* [THE TASK]:
The output is the lines below from the one with "Other Exalts? Chi-Yosh" through the one with "Gallius smiles, letting", both included, printed exactly and with no other line.

* [TASK INPUTS]:
• • •

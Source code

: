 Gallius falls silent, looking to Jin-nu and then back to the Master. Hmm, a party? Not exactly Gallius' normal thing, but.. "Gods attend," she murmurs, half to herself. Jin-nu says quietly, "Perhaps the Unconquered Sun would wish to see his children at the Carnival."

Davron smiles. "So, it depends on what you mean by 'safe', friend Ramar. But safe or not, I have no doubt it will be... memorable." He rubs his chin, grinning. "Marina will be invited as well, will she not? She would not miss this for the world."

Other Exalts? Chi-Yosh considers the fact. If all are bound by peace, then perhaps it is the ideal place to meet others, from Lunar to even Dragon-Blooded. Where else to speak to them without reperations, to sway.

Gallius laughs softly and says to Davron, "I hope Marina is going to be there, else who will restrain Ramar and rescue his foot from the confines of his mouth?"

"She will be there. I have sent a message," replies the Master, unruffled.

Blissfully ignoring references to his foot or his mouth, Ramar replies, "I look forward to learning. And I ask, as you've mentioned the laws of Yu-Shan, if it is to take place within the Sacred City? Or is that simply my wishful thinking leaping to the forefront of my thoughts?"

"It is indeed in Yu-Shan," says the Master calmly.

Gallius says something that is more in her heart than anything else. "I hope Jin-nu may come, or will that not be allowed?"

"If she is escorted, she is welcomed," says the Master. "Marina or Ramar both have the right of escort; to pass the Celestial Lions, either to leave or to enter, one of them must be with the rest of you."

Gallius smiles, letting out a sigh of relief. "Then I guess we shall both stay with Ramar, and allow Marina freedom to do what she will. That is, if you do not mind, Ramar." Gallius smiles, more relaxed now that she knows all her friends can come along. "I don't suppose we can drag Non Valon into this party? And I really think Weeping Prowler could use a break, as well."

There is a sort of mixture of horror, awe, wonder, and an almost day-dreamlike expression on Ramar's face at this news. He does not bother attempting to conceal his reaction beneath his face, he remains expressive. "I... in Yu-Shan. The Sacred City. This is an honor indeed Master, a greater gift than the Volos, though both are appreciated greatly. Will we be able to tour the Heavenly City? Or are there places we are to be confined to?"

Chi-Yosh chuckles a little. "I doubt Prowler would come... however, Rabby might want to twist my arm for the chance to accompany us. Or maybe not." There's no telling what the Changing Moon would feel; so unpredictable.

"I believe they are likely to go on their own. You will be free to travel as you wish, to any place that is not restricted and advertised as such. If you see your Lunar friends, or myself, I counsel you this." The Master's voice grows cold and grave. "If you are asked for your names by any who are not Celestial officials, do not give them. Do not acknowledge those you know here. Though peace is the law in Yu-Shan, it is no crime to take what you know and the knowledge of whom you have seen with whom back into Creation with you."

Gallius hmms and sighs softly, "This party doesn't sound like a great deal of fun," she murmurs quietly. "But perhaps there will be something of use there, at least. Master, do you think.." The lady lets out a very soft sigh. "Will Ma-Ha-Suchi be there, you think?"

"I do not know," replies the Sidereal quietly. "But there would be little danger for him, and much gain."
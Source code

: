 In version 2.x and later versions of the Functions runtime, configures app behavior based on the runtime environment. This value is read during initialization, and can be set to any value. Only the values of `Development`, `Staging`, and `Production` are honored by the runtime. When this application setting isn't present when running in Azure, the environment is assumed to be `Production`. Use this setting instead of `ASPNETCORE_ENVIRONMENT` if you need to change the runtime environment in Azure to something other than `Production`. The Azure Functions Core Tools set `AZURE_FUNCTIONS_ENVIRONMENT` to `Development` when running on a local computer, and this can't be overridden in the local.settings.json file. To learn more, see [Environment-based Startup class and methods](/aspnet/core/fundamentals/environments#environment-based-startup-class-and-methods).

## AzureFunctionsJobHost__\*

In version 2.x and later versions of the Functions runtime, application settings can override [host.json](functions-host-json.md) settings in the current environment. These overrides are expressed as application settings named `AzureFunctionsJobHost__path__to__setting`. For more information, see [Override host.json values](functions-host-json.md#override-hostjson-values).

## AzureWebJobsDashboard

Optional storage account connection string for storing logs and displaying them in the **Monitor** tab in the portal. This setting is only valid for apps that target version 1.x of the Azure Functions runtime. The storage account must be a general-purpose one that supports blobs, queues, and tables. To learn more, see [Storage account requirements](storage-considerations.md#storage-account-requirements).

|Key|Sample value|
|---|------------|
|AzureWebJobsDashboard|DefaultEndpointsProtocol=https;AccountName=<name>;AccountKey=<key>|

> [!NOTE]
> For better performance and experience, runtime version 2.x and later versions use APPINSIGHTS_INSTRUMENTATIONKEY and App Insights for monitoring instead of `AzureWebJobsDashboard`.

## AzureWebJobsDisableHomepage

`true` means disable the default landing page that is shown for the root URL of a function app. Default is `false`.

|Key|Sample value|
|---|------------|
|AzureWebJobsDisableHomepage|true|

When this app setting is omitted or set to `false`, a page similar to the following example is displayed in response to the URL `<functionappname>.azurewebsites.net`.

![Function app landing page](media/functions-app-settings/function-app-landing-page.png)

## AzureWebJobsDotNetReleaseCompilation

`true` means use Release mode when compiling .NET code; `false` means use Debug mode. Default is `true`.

• • •

* [TASK OUTPUT]:
Other Exalts? Chi-Yosh considers the fact. If all are bound by peace, then perhaps it is the ideal place to meet others, from Lunar to even Dragon-Blooded. Where else to speak to them without reperations, to sway.

Gallius laughs softly and says to Davron, "I hope Marina is going to be there, else who will restrain Ramar and rescue his foot from the confines of his mouth?"

"She will be there. I have sent a message," replies the Master, unruffled.

Blissfully ignoring references to his foot or his mouth, Ramar replies, "I look forward to learning. And I ask, as you've mentioned the laws of Yu-Shan, if it is to take place within the Sacred City? Or is that simply my wishful thinking leaping to the forefront of my thoughts?"

"It is indeed in Yu-Shan," says the Master calmly.

Gallius says something that is more in her heart than anything else. "I hope Jin-nu may come, or will that not be allowed?"

"If she is escorted, she is welcomed," says the Master. "Marina or Ramar both have the right of escort; to pass the Celestial Lions, either to leave or to enter, one of them must be with the rest of you."

Gallius smiles, letting out a sigh of relief. "Then I guess we shall both stay with Ramar, and allow Marina freedom to do what she will. That is, if you do not mind, Ramar." Gallius smiles, more relaxed now that she knows all her friends can come along. "I don't suppose we can drag Non Valon into this party? And I really think Weeping Prowler could use a break, as well."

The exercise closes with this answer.